Bizden bir şeyler koparmak isteyen ülkelerin çoğu, kozlarımızı oynamak için
bizi zorlamak için gerekecek güce sahip olmayan, çok daha küçük ülkeler.
Muhtemelen daha büyük ülkelerle çatışmaya girdiğimizde ondan destek isteriz,
ama bir başka büyük güce karşı bir savaş muhtemel değil, büyük bir anlaşmazlık
durumunda bile. Savaşın iyilikten ziyade çok daha zarar getirdiği gerçeğinin
farkında olmayan hiçbir nüfuzlu ülke yok. Ama yine de, muhtemel olmasa bile,
büyük çapta bir savaş imkansız bir durum değil. Kendini istikrarsız bir durumda
olan sadece bizim krallığımız değil, aksine tüm dünya böyle.” Dedi ve iç çekti.

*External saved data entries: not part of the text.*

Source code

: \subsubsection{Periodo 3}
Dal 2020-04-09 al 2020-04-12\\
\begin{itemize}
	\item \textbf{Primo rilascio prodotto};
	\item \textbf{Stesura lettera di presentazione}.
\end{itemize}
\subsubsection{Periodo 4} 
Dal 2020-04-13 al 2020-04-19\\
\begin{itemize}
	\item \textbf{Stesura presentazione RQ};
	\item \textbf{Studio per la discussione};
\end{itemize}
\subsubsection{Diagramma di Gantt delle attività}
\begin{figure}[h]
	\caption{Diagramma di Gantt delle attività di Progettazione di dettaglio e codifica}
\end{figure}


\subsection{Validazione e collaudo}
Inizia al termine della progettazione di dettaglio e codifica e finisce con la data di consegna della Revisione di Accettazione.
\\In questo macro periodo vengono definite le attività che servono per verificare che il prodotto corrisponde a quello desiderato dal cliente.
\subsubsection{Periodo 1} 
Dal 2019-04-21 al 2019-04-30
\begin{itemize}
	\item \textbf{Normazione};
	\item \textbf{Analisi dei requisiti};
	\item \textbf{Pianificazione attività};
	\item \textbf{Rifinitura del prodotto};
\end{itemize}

“Durum her neyse, kahraman hücuma geçerse, nihayetinde senin de dahil olacağına
eminim, öyle ya da böyle. İşte bu yüzden zamanı gelince seni ‘kullanmayı’
umuyordum.”
Söyleyeceklerini söyledikten sonra yaşlı adam, tepkimi
beklermiş gibi, gözlerini kaldırdı ve benimkilere baktı.
“Senden... nefret ediyorum.” dedim biraz gecikmeyle. “Şu an
seni ne kadar boğazlamak istediğim hakkında hiçbir fikrin yok.”

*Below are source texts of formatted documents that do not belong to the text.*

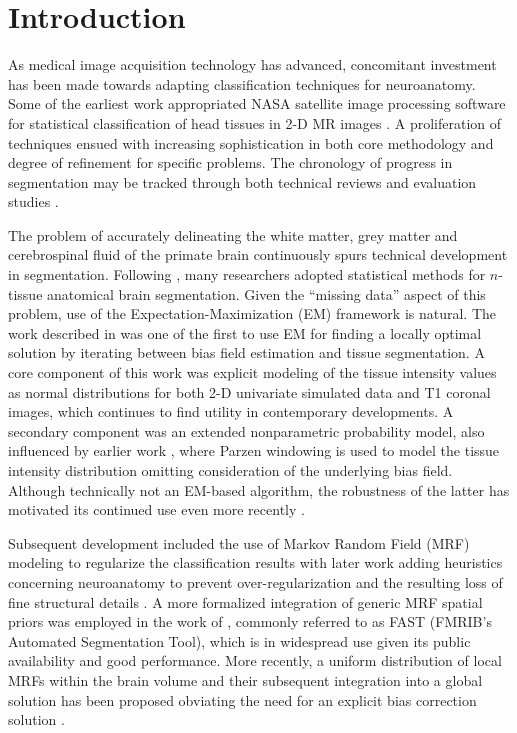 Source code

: \documentclass[11pt,english]{article}
\begin{document}
\clearpage

\section{Introduction} As medical image acquisition technology has advanced,
concomitant investment has been made towards adapting classification
techniques for neuroanatomy.  Some of the earliest work appropriated NASA
satellite image processing software for statistical classification of
head tissues in 2-D MR images \citep{Vannier1985}.  A proliferation of
techniques ensued with increasing sophistication in both core
methodology and degree of refinement for specific problems.  The
chronology of progress in segmentation may be tracked through both
technical reviews
\citep{Bezdek1993,Pal1993,Clarke1995,Pham2000,Viergever2001,Suri2002,Duncan2004,Balafar2010}
and evaluation studies
\citep[e.g.][]{Cuadra2005,Zaidi2006,Klauschen2009,Boer2010}.

The problem of accurately delineating the white matter, grey matter
and cerebrospinal fluid of the primate brain continuously spurs
technical development in segmentation.  Following \cite{Vannier1985},
many researchers adopted statistical methods for $n$-tissue anatomical
brain segmentation.  Given the ``missing data'' aspect of this
problem, use of the Expectation-Maximization (EM) framework is natural\citep{Dempster1977}.  The
work described in \cite{Wells1996} was one of the first to use EM for
finding a locally optimal solution by iterating between bias field
estimation and tissue segmentation.  A core component of this work was
explicit modeling of the tissue intensity values as normal
distributions \citep{Cline1990} for both 2-D univariate simulated data
and T1 coronal images, which continues to find utility in contemporary
developments.  A secondary component was an extended nonparametric
probability model, also influenced by earlier work \citep{Kikinis1992}, where
Parzen windowing is used to model the tissue intensity distribution
omitting consideration of the underlying bias field.  Although
technically not an EM-based algorithm, the robustness of the latter has motivated its continued use even more recently \citep[e.g.][]{Weisenfeld2009}.

Subsequent development included the use of Markov Random Field (MRF)  modeling \citep{Geman1984}
to regularize the classification results \citep{Held1997} with later work adding heuristics concerning neuroanatomy to prevent 
over-regularization and the resulting loss of fine structural details \citep{Leemput1999,Leemput1999a}.  
A more formalized integration of generic MRF spatial priors was employed in the work of \cite{Zhang2001}, 
commonly referred to as FAST (FMRIB's Automated Segmentation Tool), which is in widespread use
given its public availability and good performance.  More recently, a uniform distribution of local MRFs within the brain volume and their subsequent integration into a global solution has been proposed obviating the need for an 
explicit bias correction solution \citep{Scherrer2009}.  
\end{document}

“Eh, boğazlamadığın için, sanırım bu, teklifimde fayda
gördüğün anlamına mı geliyor?”
Sinir olmuştum. Hem onun gülmesinden hem de yüzündeki
neşeli, sakin gülümsemesinden. Ama yine de haklıydı.

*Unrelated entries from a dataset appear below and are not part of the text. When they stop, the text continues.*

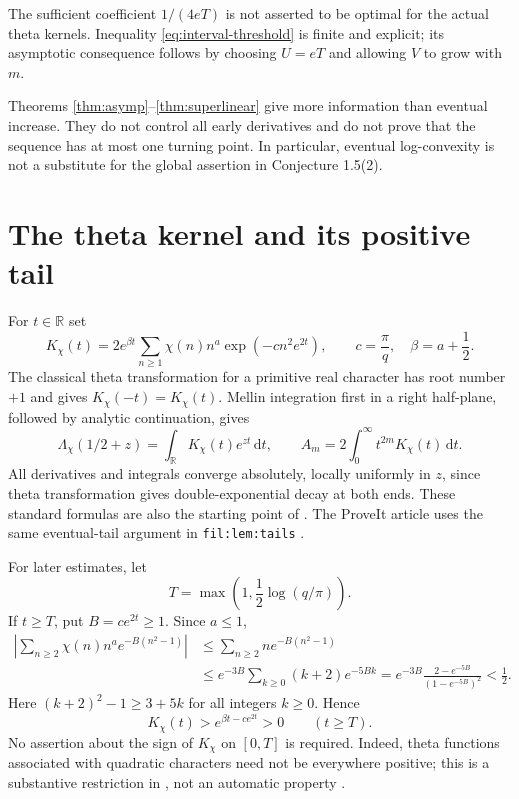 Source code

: \documentclass[11pt]{article}
\newcommand{\dd}{\,\mathrm d}
\newcommand{\R}{\mathbb R}
\begin{document}
The sufficient coefficient $1/(4eT)$ is not asserted to be optimal for the actual theta kernels. Inequality \eqref{eq:interval-threshold} is finite and explicit; its asymptotic consequence follows by choosing $U=eT$ and allowing $V$ to grow with $m$.

Theorems \ref{thm:asymp}--\ref{thm:superlinear} give more information than eventual increase. They do not control all early derivatives and do not prove that the sequence has at most one turning point. In particular, eventual log-convexity is not a substitute for the global assertion in Conjecture 1.5(2).

\section{The theta kernel and its positive tail}
For $t\in\R$ set
\[
 K_\chi(t)=2e^{\beta t}\sum_{n\ge1}\chi(n)n^a
 \exp\!\left(-c n^2e^{2t}\right),
 \qquad c=\frac\pi q,\quad\beta=a+\frac12.
\]
The classical theta transformation for a primitive real character has root number $+1$ and gives $K_\chi(-t)=K_\chi(t)$. Mellin integration first in a right half-plane, followed by analytic continuation, gives
\begin{equation}\label{eq:kernel}
 \Lambda_\chi(1/2+z)=\int_{\R}K_\chi(t)e^{zt}\dd t,
 \qquad
 A_m=2\int_0^\infty t^{2m}K_\chi(t)\dd t.
\end{equation}
All derivatives and integrals converge absolutely, locally uniformly in $z$, since theta transformation gives double-exponential decay at both ends. These standard formulas are also the starting point of \cite{SV}. The ProveIt article uses the same eventual-tail argument in \texttt{fil:lem:tails} \cite{ProveIt}.

For later estimates, let
\[
 T=\max\left(1,\frac12\log(q/\pi)\right).
\]
If $t\ge T$, put $B=ce^{2t}\ge1$. Since $a\le1$,
\begin{align*}
 \left|\sum_{n\ge2}\chi(n)n^a e^{-B(n^2-1)}\right|
 &\le\sum_{n\ge2}n e^{-B(n^2-1)}\\
 &\le e^{-3B}\sum_{k\ge0}(k+2)e^{-5Bk}
 =e^{-3B}\frac{2-e^{-5B}}{(1-e^{-5B})^2}<\frac12.
\end{align*}
Here $(k+2)^2-1\ge3+5k$ for all integers $k\ge0$. Hence
\begin{equation}\label{eq:positive-tail}
 K_\chi(t)>e^{\beta t-ce^{2t}}>0\qquad(t\ge T).
\end{equation}
No assertion about the sign of $K_\chi$ on $[0,T]$ is required. Indeed, theta functions associated with quadratic characters need not be everywhere positive; this is a substantive restriction in \cite{SV}, not an automatic property \cite{LM}.
\end{document}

“Bilesin diye söylüyorum, eğer bana yalan söylediğini
öğrenirsem, direkt geri geleceğim ve seni öldüreceğim.” dedim, memnuniyetsiz
bir şekilde cıkladıktan sonra. “Ve eğer bu ülke Nell’e yine bir araç olarak
muamele etmeye kalkarsa ya da onu tehlikeye atacak kadar ileri giderse, o zaman
onu tamamen ve dibine kadar yok etmek için gücümün yettiği her şeyi yaparım.”
“Bunun gayet farkındayım ve vatanımın öfkeni uyandıracak bir
şeyi hiçbir zaman yapmayacağından emin olmak için elimden geleni yapacağım. Onu
yok edilmiş görmeye niyetim yok, özellikle kendi elimden.”
“Peki, tamam.” İç çektim. “Onunlayken Nell’i güvende tutmak
için her şeyi yapacağım ve komplocu beyinsizleri ondan uzak tutmak için sen de
elinden geleni yapacaksın. Anlaştık mı?”
“Anlaştık.” dedi. “Teşekkür ederim. Şunu bilmeni isterim ki,
kabul ettiğini duymak yaşlı kemiklerimi rahatlıkla doldurdu.”
“Ah lanet olası... Oraya gelip ağzını açamayacak hale
getirmeden önce kapa çeneni.” Konuşurken ayağa kalktım, ama tehdidime uymakla
uğraşmadım. Bunun yerine kapıya doğru ilerledim.
“Hemen gidiyor musun? Peki öyleyse, hoşça kal Yuki. Seninle
konuşmaktan keyif aldım ve ilerleyişin için büyük beklentilerim var.”
“Evet, evet, her neyse. Umarım merdivenlerden falan düşer ve
bacaklarını kırarsın, seni hilekar yaşlı piç.” Son küfrümü de savurduktan sonra
Gizliliği aktifleştirdim ve malikanenin dışına çıkmak için ilerlemeye başladım.